Using the line that contains "than the Alfv\'en" as the first line and the last line of the data as the final one, give every line in that range again exactly.

--- Dataset extract ---

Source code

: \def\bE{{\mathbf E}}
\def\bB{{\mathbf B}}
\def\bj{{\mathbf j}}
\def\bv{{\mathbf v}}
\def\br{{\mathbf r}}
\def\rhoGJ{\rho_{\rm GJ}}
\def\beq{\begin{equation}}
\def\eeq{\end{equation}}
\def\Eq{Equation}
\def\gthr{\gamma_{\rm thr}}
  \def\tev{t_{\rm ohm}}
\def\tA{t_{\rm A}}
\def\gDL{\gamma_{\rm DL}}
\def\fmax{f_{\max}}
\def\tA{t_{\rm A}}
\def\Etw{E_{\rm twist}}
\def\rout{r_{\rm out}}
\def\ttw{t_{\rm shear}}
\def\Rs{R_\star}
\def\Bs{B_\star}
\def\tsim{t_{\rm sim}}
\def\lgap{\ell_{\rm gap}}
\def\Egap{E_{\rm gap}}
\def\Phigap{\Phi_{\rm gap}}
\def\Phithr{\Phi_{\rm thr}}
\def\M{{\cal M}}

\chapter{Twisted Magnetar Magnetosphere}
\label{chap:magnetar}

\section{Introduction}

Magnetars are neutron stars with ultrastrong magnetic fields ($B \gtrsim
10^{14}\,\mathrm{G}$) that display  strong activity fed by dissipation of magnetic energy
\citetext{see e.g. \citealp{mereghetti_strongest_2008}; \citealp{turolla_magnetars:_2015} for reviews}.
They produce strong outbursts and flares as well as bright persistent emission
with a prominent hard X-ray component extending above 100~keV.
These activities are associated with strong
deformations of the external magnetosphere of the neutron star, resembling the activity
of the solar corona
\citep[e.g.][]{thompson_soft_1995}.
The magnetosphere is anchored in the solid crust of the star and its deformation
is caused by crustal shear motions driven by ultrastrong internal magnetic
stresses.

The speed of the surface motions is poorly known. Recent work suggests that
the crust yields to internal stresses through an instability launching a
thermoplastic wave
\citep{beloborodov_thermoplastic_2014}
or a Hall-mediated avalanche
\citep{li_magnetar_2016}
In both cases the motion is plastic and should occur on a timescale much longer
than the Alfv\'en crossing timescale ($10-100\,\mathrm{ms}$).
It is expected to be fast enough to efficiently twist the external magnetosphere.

---

#### [Solved exercise]
than the Alfv\'en crossing timescale ($10-100\,\mathrm{ms}$).
It is expected to be fast enough to efficiently twist the external magnetosphere.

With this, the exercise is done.